• EXERCISE OBJECTIVE:
Using the entries below, quote exactly the span of lines that begins with the line containing "### ✅ DEAD CODE REMOVED (Cleanup completed)" and ends with the final line.

(Data records)
##########

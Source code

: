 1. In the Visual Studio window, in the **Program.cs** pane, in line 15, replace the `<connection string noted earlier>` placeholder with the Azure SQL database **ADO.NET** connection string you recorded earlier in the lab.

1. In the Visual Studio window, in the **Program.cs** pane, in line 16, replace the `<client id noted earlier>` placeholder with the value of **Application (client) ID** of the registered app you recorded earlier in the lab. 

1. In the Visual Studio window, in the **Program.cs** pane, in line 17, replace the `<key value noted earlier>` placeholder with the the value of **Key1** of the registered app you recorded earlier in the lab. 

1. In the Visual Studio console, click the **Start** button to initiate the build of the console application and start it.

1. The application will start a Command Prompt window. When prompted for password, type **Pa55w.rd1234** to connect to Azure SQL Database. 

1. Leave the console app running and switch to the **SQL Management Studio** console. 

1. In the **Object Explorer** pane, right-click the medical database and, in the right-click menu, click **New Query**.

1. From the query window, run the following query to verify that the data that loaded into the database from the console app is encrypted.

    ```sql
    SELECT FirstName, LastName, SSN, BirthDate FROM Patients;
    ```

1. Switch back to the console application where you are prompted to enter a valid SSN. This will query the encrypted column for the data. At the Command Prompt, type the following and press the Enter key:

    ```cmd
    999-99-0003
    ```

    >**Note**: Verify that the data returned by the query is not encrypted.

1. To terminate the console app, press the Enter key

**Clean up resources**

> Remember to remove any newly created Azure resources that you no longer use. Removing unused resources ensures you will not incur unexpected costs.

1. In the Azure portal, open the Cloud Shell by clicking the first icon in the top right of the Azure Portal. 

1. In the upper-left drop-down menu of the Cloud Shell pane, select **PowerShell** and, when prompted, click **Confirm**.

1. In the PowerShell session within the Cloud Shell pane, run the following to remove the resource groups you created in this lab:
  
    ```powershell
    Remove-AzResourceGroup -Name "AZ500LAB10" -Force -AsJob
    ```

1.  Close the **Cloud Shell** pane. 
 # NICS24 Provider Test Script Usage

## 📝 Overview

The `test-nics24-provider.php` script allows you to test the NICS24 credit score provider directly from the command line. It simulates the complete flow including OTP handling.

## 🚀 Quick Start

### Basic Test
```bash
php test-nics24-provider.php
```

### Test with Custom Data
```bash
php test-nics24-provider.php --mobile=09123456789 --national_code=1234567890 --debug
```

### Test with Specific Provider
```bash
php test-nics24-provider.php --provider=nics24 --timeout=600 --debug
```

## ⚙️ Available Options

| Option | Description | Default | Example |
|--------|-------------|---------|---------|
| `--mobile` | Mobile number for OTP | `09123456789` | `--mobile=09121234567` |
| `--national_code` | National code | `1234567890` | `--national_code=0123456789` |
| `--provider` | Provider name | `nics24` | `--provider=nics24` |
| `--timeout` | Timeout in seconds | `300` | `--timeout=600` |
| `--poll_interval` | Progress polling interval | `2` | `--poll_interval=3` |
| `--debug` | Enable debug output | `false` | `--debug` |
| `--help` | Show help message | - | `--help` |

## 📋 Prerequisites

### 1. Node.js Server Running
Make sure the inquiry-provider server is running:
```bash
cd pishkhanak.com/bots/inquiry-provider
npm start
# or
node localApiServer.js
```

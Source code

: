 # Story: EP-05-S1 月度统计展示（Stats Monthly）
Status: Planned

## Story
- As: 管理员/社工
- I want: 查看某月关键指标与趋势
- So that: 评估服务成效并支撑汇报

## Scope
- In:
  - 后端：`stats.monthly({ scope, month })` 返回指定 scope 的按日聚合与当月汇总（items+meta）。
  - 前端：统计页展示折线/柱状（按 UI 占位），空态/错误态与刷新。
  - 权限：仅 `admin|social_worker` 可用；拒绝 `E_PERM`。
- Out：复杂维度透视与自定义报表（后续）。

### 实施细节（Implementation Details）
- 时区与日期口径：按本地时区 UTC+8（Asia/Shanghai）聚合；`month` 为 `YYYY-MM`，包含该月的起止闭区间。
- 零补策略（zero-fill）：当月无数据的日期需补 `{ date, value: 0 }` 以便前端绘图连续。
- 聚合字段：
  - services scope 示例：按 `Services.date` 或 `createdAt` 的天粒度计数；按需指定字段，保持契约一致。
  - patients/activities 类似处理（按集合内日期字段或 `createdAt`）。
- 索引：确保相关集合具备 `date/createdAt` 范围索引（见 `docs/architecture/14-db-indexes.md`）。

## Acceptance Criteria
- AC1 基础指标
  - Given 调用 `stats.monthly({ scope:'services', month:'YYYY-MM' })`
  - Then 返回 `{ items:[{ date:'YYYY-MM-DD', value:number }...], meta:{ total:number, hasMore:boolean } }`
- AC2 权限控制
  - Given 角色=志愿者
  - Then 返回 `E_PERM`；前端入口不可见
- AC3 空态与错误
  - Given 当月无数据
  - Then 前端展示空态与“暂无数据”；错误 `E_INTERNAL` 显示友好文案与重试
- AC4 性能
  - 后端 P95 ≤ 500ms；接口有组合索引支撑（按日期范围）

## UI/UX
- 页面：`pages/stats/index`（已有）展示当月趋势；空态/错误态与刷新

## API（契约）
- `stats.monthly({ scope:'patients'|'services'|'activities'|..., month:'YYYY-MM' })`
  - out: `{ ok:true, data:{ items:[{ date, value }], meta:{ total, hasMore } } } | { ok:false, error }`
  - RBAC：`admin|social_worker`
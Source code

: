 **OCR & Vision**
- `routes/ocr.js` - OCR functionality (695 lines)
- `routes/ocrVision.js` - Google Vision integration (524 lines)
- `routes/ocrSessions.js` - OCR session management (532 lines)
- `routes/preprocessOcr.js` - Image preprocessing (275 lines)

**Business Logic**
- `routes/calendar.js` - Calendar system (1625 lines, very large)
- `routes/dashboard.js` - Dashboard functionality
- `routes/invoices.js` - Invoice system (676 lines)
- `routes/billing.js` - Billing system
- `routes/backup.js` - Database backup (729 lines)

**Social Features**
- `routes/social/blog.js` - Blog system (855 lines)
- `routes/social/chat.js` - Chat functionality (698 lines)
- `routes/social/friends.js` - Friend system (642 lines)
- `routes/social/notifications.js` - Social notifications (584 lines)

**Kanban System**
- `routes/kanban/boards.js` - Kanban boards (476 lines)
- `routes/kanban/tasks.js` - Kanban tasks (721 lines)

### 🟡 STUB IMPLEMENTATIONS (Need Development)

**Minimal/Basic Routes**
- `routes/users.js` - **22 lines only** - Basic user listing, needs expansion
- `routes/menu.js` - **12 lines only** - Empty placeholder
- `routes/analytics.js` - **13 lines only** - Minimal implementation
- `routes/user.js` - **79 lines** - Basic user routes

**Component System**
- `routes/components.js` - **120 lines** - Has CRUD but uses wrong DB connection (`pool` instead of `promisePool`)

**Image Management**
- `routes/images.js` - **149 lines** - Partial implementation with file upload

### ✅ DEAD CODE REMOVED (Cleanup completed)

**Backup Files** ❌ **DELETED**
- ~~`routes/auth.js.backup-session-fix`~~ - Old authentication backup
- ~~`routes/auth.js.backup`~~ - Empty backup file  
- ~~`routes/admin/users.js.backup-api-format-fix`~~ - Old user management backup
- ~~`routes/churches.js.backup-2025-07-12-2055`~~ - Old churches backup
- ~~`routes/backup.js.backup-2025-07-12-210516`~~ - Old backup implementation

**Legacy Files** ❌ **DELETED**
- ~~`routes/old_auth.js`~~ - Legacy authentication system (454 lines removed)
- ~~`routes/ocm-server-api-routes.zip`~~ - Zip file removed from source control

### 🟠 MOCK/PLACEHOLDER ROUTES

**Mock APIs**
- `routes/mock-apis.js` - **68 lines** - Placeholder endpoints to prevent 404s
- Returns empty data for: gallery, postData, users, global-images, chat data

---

##########

• ANSWER:
### ✅ DEAD CODE REMOVED (Cleanup completed)

**Backup Files** ❌ **DELETED**
- ~~`routes/auth.js.backup-session-fix`~~ - Old authentication backup
- ~~`routes/auth.js.backup`~~ - Empty backup file  
- ~~`routes/admin/users.js.backup-api-format-fix`~~ - Old user management backup
- ~~`routes/churches.js.backup-2025-07-12-2055`~~ - Old churches backup
- ~~`routes/backup.js.backup-2025-07-12-210516`~~ - Old backup implementation

**Legacy Files** ❌ **DELETED**
- ~~`routes/old_auth.js`~~ - Legacy authentication system (454 lines removed)
- ~~`routes/ocm-server-api-routes.zip`~~ - Zip file removed from source control

### 🟠 MOCK/PLACEHOLDER ROUTES

**Mock APIs**
- `routes/mock-apis.js` - **68 lines** - Placeholder endpoints to prevent 404s
- Returns empty data for: gallery, postData, users, global-images, chat data

---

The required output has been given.